On the other hand, I also became aware of something one almost never hears in connection with Rwanda: moral ambiguity. It’s easy to classify, morally, someone who was involved in planning and carrying out the genocide. Easy to classify a pregnant woman, hiding in the banana grove from the murderous pack that just killed her husband. Easy to classify Mbaye Diagne, the Senegalese army captain who saved hundreds of lives in Kigali before being killed by a mortar shell. But what about someone who spent some time at roadblocks where Tutsis were killed, but was shielding Tutsis in his home? I have heard more than one survivor say, “More Hutus were involved in killing than not.” That may be the case, but that still leaves many people who were in the middle, many of them having done things that make them both proud and ashamed.

The international aid community has moved to a more comfortable narrative. The story goes something like this: While the rest of the world idly watched, something horrible happened in Rwanda, perpetrated by evil people, spurred on by a racial ideology supplied by Belgium. Now, thanks primarily to the government, with the help of aid partners, Rwanda is on an entirely different path. Many Westerners fled when things got tough, leaving Rwandan friends and colleagues to face grave danger alone.

There’s much to be said for this account, and much of it is accurate. The progress in Rwanda is real, and in some cases it is spectacular. The decline in child mortality is stunning. Carrying the memory of the infant who arrived in critical condition from malaria to my office in 1999, I am heartened to think of the many mothers who were spared what I saw that mother go through. And the government indeed deserves the lion’s share of the credit, as I and many others working in rural areas in Rwanda saw firsthand: Government officials talking about HIV prevention at every opportunity; local health officials planning to get insecticide-treated bednets into every home. I saw the IRC’s staff in Rwanda work with their government counterparts, institutional hats off, focusing on the objective: attempting to get every Rwandan access to preventive public health services.

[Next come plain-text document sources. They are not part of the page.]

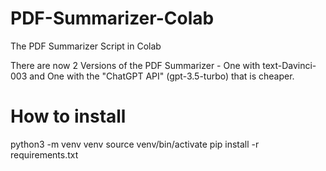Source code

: # PDF-Summarizer-Colab
The PDF Summarizer Script in Colab

There are now 2 Versions of the PDF Summarizer - One with text-Davinci-003 and One with the "ChatGPT API" (gpt-3.5-turbo) that is cheaper.


# How to install
python3 -m venv venv
source venv/bin/activate
pip install -r requirements.txt
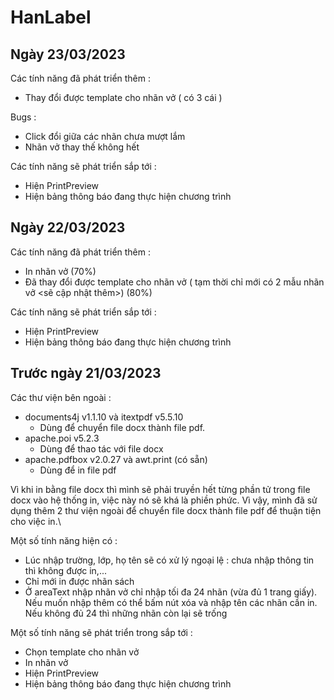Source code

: # HanLabel

## Ngày 23/03/2023
Các tính năng đã phát triển thêm :
- Thay đổi được template cho nhãn vở ( có 3 cái )

Bugs :
- Click đổi giữa các nhãn chưa mượt lắm
- Nhãn vở thay thế không hết

Các tính năng sẽ phát triển sắp tới :
- Hiện PrintPreview
- Hiện bảng thông báo đang thực hiện chương trình

## Ngày 22/03/2023
Các tính năng đã phát triển thêm :
- In nhãn vở (70%)
- Đã thay đổi được template cho nhãn vở ( tạm thời chỉ mới có 2 mẫu nhãn vở <sẽ cập nhật thêm>) (80%)

Các tính năng sẽ phát triển sắp tới :
- Hiện PrintPreview
- Hiện bảng thông báo đang thực hiện chương trình

## Trước ngày 21/03/2023

Các thư viện bên ngoài :
- documents4j v1.1.10 và itextpdf v5.5.10
    - Dùng để chuyển file docx thành file pdf.
- apache.poi v5.2.3
    - Dùng để thao tác với file docx
- apache.pdfbox v2.0.27 và awt.print (có sẵn)
    - Dùng để in file pdf

Vì khi in bằng file docx thì mình sẽ phải truyền hết từng phần tử trong file docx vào hệ thống in, việc này nó sẽ khá là phiền phức. Vì vậy, mình đã sử dụng thêm 2 thư viện ngoài để chuyển file docx thành file pdf để thuận tiện cho việc in.\

Một số tính năng hiện có :
- Lúc nhập trường, lớp, họ tên sẽ có xử lý ngoại lệ : chưa nhập thông tin thì không được in,...
- Chỉ mới in được nhãn sách
- Ở areaText nhập nhãn vở chỉ nhập tối đa 24 nhãn (vừa đủ 1 trang giấy). Nếu muốn nhập thêm có thể bấm nút xóa và nhập tên các nhãn cần in. Nếu không đủ 24 thì những nhãn còn lại sẽ trống

Một số tính năng sẽ phát triển trong sắp tới :
- Chọn template cho nhãn vở
- In nhãn vở
- Hiện PrintPreview
- Hiện bảng thông báo đang thực hiện chương trình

But this narrative, like any story—particularly comforting ones—glosses over some inconvenient facts. Do we believe that the grieving has ended for those who lost parents, siblings, spouses, or their entire family? Do we believe that the development work being done in Rwanda today erases the moral failing of the international community in 1994? If we’re so redeemed, why are we repeating the same failure elsewhere? Twenty years after the genocide in Rwanda began, we are once again watching and doing nothing as organised mobs kill helpless citizens guilty only of being born in the wrong group. This time it’s in the Central African Republic, and the hunted group is Muslims.

The sad reality is that nothing we can do or say will change what happened, what was done and not done. And for that we must grieve. So on this day, I would like to express, to all Rwandans, especially those who lost loved ones, our deep condolences. But I would also like to be able to tell them that we are trying to prevent history from repeating itself. Now is a time to act, urgently, in the Central African Republic and elsewhere. That is the only way to redeem ourselves, even partially, for the mistakes we have already made.